[Opening PROVIDED DATA section]
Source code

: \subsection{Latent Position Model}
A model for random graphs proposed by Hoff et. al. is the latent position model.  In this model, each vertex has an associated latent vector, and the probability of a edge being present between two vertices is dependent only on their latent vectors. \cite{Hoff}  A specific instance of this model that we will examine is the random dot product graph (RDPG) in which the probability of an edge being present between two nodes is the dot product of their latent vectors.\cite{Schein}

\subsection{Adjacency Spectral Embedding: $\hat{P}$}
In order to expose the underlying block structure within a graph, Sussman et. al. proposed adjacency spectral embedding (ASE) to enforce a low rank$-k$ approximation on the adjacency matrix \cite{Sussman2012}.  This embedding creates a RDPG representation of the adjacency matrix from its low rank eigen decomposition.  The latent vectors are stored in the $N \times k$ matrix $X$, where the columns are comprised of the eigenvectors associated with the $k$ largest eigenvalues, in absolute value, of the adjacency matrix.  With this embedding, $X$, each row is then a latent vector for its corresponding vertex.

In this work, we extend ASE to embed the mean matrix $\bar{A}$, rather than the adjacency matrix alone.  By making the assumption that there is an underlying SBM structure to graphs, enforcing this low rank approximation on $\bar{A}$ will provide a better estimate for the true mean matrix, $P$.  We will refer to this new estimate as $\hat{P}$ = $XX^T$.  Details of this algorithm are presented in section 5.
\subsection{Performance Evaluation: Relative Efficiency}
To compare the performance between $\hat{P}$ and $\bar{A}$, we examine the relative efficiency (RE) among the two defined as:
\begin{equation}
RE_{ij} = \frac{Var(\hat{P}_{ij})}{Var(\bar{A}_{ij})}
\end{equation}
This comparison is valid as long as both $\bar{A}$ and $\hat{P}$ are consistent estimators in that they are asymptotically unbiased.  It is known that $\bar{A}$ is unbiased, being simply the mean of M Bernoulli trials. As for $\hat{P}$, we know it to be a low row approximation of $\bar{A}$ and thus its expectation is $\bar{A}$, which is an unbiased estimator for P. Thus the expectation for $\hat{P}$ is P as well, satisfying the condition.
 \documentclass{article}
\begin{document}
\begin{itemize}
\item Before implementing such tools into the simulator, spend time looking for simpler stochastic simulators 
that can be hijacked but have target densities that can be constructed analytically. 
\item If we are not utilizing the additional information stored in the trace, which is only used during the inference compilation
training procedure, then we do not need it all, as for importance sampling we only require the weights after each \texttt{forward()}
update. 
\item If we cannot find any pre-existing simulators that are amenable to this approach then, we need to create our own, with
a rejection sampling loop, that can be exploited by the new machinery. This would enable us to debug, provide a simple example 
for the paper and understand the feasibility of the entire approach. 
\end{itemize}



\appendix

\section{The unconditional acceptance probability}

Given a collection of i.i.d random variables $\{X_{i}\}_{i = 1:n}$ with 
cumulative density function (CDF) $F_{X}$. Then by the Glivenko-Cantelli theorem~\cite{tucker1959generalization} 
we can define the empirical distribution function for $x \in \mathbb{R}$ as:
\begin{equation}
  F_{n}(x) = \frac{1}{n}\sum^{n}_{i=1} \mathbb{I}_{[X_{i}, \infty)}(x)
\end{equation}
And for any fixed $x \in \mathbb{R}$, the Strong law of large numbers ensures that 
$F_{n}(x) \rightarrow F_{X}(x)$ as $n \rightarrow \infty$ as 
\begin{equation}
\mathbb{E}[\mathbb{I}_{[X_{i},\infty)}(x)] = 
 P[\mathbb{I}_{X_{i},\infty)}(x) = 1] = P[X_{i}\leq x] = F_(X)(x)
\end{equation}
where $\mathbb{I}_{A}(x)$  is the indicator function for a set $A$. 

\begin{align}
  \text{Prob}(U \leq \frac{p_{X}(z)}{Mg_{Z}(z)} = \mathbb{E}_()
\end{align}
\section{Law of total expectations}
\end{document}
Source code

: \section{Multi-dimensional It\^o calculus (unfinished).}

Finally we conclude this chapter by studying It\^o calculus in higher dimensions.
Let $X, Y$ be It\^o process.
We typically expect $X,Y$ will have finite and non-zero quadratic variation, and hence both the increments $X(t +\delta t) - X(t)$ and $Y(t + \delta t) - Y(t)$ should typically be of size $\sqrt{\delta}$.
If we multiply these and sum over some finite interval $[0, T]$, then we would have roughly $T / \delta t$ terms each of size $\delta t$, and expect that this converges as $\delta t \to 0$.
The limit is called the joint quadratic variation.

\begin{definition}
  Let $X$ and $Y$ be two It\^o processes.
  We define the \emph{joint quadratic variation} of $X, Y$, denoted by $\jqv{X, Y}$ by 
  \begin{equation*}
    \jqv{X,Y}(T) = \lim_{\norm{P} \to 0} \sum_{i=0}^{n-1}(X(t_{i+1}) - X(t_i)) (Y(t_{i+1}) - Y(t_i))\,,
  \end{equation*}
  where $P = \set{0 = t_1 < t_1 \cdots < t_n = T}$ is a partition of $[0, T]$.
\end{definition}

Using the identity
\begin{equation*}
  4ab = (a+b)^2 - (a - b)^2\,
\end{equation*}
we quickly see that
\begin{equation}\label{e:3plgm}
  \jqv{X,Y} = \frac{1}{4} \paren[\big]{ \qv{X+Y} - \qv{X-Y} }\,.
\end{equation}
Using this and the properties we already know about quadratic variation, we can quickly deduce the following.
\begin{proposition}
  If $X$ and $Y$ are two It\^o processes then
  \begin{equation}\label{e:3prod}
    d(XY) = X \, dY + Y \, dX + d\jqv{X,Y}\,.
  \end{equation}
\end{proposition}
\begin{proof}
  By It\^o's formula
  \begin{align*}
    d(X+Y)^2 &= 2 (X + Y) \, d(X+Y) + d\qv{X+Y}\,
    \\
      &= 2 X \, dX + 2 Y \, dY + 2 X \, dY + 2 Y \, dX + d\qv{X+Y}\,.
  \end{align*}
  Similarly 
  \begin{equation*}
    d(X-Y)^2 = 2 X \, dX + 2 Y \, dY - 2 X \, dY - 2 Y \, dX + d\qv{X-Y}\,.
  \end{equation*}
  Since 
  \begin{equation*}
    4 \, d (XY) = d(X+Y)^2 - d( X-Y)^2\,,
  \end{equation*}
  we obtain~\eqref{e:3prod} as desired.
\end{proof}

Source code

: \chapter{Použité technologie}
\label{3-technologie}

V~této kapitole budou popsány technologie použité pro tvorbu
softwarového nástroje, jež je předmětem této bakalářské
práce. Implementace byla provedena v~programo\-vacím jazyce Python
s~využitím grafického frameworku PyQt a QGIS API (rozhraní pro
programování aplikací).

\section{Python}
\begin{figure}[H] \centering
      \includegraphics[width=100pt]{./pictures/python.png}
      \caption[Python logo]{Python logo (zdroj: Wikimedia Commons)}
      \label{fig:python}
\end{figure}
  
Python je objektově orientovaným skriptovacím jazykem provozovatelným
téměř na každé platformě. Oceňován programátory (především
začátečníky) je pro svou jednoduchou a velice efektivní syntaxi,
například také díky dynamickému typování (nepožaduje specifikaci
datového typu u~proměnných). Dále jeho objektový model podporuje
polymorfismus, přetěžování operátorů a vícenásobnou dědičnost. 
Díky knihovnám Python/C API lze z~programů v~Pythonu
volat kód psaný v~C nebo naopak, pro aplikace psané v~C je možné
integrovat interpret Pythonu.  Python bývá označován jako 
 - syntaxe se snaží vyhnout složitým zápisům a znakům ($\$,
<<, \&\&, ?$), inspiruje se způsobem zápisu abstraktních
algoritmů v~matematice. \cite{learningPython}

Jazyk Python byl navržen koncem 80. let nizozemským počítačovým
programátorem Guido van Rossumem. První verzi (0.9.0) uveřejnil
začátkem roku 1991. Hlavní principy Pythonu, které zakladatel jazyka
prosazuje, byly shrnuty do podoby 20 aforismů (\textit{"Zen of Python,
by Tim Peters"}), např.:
[Closing PROVIDED DATA section]
All lines from the listing above that include "both" should be shown.

OUTPUT FOR THIS TASK:
This comparison is valid as long as both $\bar{A}$ and $\hat{P}$ are consistent estimators in that they are asymptotically unbiased.  It is known that $\bar{A}$ is unbiased, being simply the mean of M Bernoulli trials. As for $\hat{P}$, we know it to be a low row approximation of $\bar{A}$ and thus its expectation is $\bar{A}$, which is an unbiased estimator for P. Thus the expectation for $\hat{P}$ is P as well, satisfying the condition.
We typically expect $X,Y$ will have finite and non-zero quadratic variation, and hence both the increments $X(t +\delta t) - X(t)$ and $Y(t + \delta t) - Y(t)$ should typically be of size $\sqrt{\delta}$.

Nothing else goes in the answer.